Chabon is considered by many critics as one of the major literary authors of his generation. According to the Chicago Tribune, "Chabon is a flat-out wonderful writer – evocative and inventive, pointed and poignant." The Los Angeles Times Book Review said, "A loving craftsman and author of superb, seemingly alchemically rendered sentences, Chabon has been producing pitch-perfect, at times even dazzling, fiction."
Chabon believes that three things are required for success as a novelist: talent, luck and discipline. He says, "Discipline is the one element of those three things that you can control, and so that is the one that you have to focus on controlling, and you just have to hope and trust in the other two."
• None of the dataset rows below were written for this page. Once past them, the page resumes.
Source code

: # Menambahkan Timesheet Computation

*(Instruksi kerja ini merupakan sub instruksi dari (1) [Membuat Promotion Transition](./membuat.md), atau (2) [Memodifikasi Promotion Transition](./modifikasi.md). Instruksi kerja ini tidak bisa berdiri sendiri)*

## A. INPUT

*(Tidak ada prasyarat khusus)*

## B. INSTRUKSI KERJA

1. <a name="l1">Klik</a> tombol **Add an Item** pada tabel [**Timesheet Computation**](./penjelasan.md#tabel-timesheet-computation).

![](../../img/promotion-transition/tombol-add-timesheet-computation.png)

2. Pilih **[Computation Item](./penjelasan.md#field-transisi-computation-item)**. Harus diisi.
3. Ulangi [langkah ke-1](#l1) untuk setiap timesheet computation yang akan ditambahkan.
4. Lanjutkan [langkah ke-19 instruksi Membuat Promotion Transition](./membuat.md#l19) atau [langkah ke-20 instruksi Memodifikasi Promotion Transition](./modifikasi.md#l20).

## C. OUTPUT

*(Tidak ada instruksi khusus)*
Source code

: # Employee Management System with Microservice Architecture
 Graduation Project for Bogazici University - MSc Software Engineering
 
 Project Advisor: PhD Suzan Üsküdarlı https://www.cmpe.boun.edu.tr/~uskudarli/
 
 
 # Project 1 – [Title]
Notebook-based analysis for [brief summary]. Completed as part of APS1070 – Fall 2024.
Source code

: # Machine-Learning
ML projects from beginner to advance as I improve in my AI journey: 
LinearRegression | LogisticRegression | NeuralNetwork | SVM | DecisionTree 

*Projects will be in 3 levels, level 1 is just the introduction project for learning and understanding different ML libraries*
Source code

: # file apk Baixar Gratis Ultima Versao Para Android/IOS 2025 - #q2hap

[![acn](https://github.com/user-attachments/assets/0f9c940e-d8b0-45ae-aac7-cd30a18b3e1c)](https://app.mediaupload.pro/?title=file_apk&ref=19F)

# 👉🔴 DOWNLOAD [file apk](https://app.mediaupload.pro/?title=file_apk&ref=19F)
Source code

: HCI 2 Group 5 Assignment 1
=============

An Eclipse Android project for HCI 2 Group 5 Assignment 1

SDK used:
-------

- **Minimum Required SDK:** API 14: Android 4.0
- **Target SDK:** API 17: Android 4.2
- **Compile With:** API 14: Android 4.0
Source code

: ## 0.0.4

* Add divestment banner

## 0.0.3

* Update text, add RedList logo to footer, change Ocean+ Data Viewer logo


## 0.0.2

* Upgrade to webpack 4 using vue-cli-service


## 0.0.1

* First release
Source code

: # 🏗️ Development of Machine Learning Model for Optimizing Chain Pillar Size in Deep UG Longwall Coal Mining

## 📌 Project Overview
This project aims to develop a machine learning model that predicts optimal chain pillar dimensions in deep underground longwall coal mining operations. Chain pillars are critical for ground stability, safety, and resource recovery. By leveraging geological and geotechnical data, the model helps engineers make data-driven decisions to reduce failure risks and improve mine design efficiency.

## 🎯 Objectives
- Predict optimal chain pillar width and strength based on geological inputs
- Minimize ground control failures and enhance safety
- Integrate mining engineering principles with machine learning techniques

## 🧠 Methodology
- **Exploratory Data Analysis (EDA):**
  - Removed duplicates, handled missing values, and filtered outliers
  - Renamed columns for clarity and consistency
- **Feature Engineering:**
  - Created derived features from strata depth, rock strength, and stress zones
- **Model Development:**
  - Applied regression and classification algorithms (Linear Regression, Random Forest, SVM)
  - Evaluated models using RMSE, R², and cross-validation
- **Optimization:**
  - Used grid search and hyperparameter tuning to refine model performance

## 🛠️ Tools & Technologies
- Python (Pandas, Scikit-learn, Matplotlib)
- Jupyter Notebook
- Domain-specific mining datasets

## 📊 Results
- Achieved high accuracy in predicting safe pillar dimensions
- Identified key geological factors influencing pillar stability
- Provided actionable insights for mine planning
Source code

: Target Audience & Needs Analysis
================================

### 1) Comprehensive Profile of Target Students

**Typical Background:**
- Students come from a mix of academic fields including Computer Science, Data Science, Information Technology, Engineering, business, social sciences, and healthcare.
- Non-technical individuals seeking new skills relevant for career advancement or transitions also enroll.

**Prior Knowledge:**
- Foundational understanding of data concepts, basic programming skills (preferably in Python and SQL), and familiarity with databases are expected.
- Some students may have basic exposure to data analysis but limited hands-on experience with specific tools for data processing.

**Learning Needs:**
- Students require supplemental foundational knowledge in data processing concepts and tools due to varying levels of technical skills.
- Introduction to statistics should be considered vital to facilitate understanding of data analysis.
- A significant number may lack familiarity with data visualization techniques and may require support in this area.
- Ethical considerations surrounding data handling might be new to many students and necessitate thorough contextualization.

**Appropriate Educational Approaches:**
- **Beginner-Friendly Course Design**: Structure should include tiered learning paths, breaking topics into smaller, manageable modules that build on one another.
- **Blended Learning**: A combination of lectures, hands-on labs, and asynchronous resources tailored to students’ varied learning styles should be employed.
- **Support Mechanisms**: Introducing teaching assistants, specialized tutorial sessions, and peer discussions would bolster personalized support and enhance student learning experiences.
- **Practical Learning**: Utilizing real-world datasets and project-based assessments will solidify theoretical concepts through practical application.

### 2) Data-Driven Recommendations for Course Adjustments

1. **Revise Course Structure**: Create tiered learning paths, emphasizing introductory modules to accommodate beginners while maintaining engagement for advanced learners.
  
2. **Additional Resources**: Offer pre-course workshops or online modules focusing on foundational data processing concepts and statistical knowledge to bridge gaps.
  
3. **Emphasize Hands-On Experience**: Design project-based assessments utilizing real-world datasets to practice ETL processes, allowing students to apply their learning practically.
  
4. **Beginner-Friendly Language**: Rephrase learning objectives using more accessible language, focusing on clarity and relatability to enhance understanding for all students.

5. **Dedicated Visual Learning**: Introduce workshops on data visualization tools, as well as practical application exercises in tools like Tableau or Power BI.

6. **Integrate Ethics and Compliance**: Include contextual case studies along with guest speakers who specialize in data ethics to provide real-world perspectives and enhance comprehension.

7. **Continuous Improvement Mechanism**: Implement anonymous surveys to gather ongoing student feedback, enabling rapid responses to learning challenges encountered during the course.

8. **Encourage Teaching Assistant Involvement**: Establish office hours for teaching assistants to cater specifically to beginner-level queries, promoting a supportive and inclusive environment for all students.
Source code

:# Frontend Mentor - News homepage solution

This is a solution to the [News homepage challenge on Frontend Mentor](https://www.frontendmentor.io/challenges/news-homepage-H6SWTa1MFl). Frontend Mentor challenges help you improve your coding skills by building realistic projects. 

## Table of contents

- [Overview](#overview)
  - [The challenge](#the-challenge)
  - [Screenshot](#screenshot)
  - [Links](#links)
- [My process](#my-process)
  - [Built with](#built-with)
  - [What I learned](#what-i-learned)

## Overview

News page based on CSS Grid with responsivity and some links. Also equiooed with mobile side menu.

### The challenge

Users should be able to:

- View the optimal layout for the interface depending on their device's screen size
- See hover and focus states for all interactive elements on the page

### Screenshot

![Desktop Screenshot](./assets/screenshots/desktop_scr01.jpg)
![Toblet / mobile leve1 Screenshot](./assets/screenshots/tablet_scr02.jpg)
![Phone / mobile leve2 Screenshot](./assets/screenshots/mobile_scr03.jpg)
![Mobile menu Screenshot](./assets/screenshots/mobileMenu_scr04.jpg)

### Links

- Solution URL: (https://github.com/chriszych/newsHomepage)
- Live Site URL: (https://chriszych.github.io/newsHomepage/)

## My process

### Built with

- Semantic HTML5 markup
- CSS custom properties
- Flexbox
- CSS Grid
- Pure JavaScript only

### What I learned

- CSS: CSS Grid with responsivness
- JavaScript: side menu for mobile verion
At the age of 37, Chabon won the Pulitzer Prize for Fiction for "The Amazing Adventures of Kavalier & Clay." The novel also was selected by the American Library Association as one of the Notable Books of 2000 and was a finalist for the National Book Critics Circle Award, the PEN/Faulkner Award and the Los Angeles Times Book Prize. Set in 1939 in New York City, the novel takes readers into the pulp world of the 1930s and ‘40s through the experiences of two Jewish cousins. American Sammy Klayman is an opportunistic young fellow with a real knack for plotting pulp fiction, while Josef Kavalier, a Czech who has fled the Nazis, complements this storytelling talent with his own rare, bold drawing style. Together they create a Harry Houdini-like comic character in a series called "The Escapist," a superhero who battles World War II enemies on the pages of the comic.
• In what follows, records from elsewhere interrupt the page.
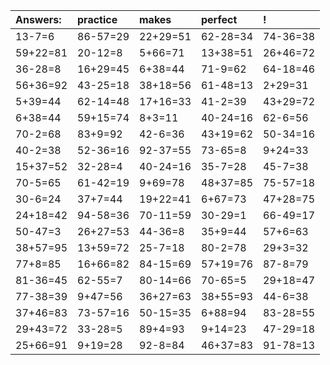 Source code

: | Answers: | practice | makes | perfect | ! |
| :--- | :--- | :--- | :--- | :--- |
| 13-7=6 | 86-57=29 | 22+29=51 | 62-28=34 | 74-36=38 | 
| 59+22=81 | 20-12=8 | 5+66=71 | 13+38=51 | 26+46=72 | 
| 36-28=8 | 16+29=45 | 6+38=44 | 71-9=62 | 64-18=46 | 
| 56+36=92 | 43-25=18 | 38+18=56 | 61-48=13 | 2+29=31 | 
| 5+39=44 | 62-14=48 | 17+16=33 | 41-2=39 | 43+29=72 | 
| 6+38=44 | 59+15=74 | 8+3=11 | 40-24=16 | 62-6=56 | 
| 70-2=68 | 83+9=92 | 42-6=36 | 43+19=62 | 50-34=16 | 
| 40-2=38 | 52-36=16 | 92-37=55 | 73-65=8 | 9+24=33 | 
| 15+37=52 | 32-28=4 | 40-24=16 | 35-7=28 | 45-7=38 | 
| 70-5=65 | 61-42=19 | 9+69=78 | 48+37=85 | 75-57=18 | 
| 30-6=24 | 37+7=44 | 19+22=41 | 6+67=73 | 47+28=75 | 
| 24+18=42 | 94-58=36 | 70-11=59 | 30-29=1 | 66-49=17 | 
| 50-47=3 | 26+27=53 | 44-36=8 | 35+9=44 | 57+6=63 | 
| 38+57=95 | 13+59=72 | 25-7=18 | 80-2=78 | 29+3=32 | 
| 77+8=85 | 16+66=82 | 84-15=69 | 57+19=76 | 87-8=79 | 
| 81-36=45 | 62-55=7 | 80-14=66 | 70-65=5 | 29+18=47 | 
| 77-38=39 | 9+47=56 | 36+27=63 | 38+55=93 | 44-6=38 | 
| 37+46=83 | 73-57=16 | 50-15=35 | 6+88=94 | 83-28=55 | 
| 29+43=72 | 33-28=5 | 89+4=93 | 9+14=23 | 47-29=18 | 
| 25+66=91 | 9+19=28 | 92-8=84 | 46+37=83 | 91-78=13 | 
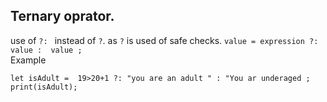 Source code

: 
## Ternary oprator. 
   
  use of  `?: ` instead of `?`. as `?` is used of safe checks.
  `value = expression ?: value :  value ;`<br>
Example <br/>

   `let isAdult =  19>20+1 ?: "you are an adult " : "You ar underaged ;` <br>
   `print(isAdult);`
   



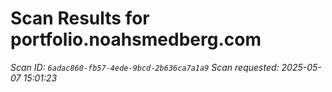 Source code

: # Scan Results for portfolio.noahsmedberg.com

*Scan ID: `6adac860-fb57-4ede-9bcd-2b636ca7a1a9`*
*Scan requested: 2025-05-07 15:01:23*

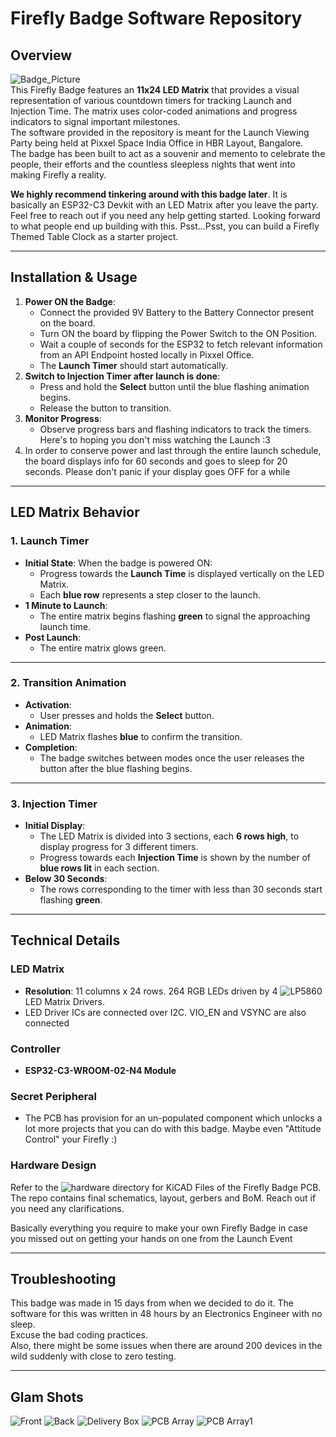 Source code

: # Firefly Badge Software Repository

## Overview
![Badge_Picture](https://github.com/poorawsanhsirk/Launch-Party-Badge-Software/blob/main/assets/IMG_2373.jpg)  
This Firefly Badge features an **11x24 LED Matrix** that provides a visual representation of various countdown timers for tracking Launch and Injection Time. The matrix uses color-coded animations and progress indicators to signal important milestones.  
The software provided in the repository is meant for the Launch Viewing Party being held at Pixxel Space India Office in HBR Layout, Bangalore.  
The badge has been built to act as a souvenir and memento to celebrate the people, their efforts and the countless sleepless nights that went into making Firefly a reality.


**We highly recommend tinkering around with this badge later**. 
It is basically an ESP32-C3 Devkit with an LED Matrix after you leave the party. Feel free to reach out if you need any help getting started. Looking forward to what people end up building with this.
Psst...Psst, you can build a Firefly Themed Table Clock as a starter project.


---
## Installation & Usage
1. **Power ON the Badge**:
   - Connect the provided 9V Battery to the Battery Connector present on the board.
   - Turn ON the board by flipping the Power Switch to the ON Position.
   - Wait a couple of seconds for the ESP32 to fetch relevant information from an API Endpoint hosted locally in Pixxel Office.
   - The **Launch Timer** should start automatically.
2. **Switch to Injection Timer after launch is done**:
   - Press and hold the **Select** button until the blue flashing animation begins.
   - Release the button to transition.
3. **Monitor Progress**:
   - Observe progress bars and flashing indicators to track the timers. Here's to hoping you don't miss watching the Launch :3
4. In order to conserve power and last through the entire launch schedule, the board displays info for 60 seconds and goes to sleep for 20 seconds. Please don't panic if your display goes OFF for a while
---
## LED Matrix Behavior

### 1. **Launch Timer**
- **Initial State**: When the badge is powered ON:
  - Progress towards the **Launch Time** is displayed vertically on the LED Matrix.
  - Each **blue row** represents a step closer to the launch.
- **1 Minute to Launch**:
  - The entire matrix begins flashing **green** to signal the approaching launch time.
- **Post Launch**:
  - The entire matrix glows green.  
---

### 2. **Transition Animation**
- **Activation**:
  - User presses and holds the **Select** button.
- **Animation**:
  - LED Matrix flashes **blue** to confirm the transition. 
- **Completion**:
  - The badge switches between modes once the user releases the button after the blue flashing begins.
---

### 3. **Injection Timer**
- **Initial Display**:
  - The LED Matrix is divided into 3 sections, each **6 rows high**, to display progress for 3 different timers.
  - Progress towards each **Injection Time** is shown by the number of **blue rows lit** in each section.
- **Below 30 Seconds**:
  - The rows corresponding to the timer with less than 30 seconds start flashing **green**.

---

## Technical Details

### LED Matrix
- **Resolution**: 11 columns x 24 rows. 264 RGB LEDs driven by 4 ![LP5860](https://www.ti.com/product/LP5860) LED Matrix Drivers.
- LED Driver ICs are connected over I2C. VIO_EN and VSYNC are also connected  
### Controller 
- **ESP32-C3-WROOM-02-N4 Module**

### Secret Peripheral
- The PCB has provision for an un-populated component which unlocks a lot more projects that you can do with this badge. Maybe even "Attitude Control" your Firefly :)
### Hardware Design
Refer to the ![hardware](./hardware/FF1-LP-Badge/) directory for KiCAD Files of the Firefly Badge PCB. The repo contains final schematics, layout, gerbers and BoM. Reach out if you need any clarifications.  

Basically everything you require to make your own Firefly Badge in case you missed out on getting your hands on one from the Launch Event
  

---

## Troubleshooting
This badge was made in 15 days from when we decided to do it. The software for this was written in 48 hours by an Electronics Engineer with no sleep.  
Excuse the bad coding practices.  
Also, there might be some issues when there are around 200 devices in the wild suddenly with close to zero testing.

---

## Glam Shots
![Front](./assets/IMG_2378.jpg)
![Back](./assets/IMG_2382.jpg)
![Delivery Box](./assets/IMG_0484.jpg)
![PCB Array](./assets/IMG_0496.jpg)
![PCB Array1](./assets/IMG_0497.jpg)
Other works by Chabon include: the 1988 best-selling novel "The Mysteries of Pittsburgh," which actually was his master’s thesis at the University of California-Irvine; his second novel, "Wonder Boys," which also was a best-seller and was made into a critically acclaimed film starring Michael Douglas; "The Final Solution: A Story of Detection," which received the 2005 National Jewish Book Award and also the 2003 Aga Khan Prize for Fiction by The Paris Review; and his latest novels, both released in 2007, "The Yiddish Policemen’s Union" and "Gentlemen of the Road." His young-adult novel, "Summerland," won the 2003 Mythopoeic Fantasy Award for Children’s Literature. His short story collections are "A Model World, and Other Stories," which includes tales previously published in the New Yorker, and "Werewolves in Their Youth."
Chabon was born in 1963 in Washington, D.C. He lives with his wife, Ayelet Waldman, also a novelist, and their children, in Berkeley, Calif.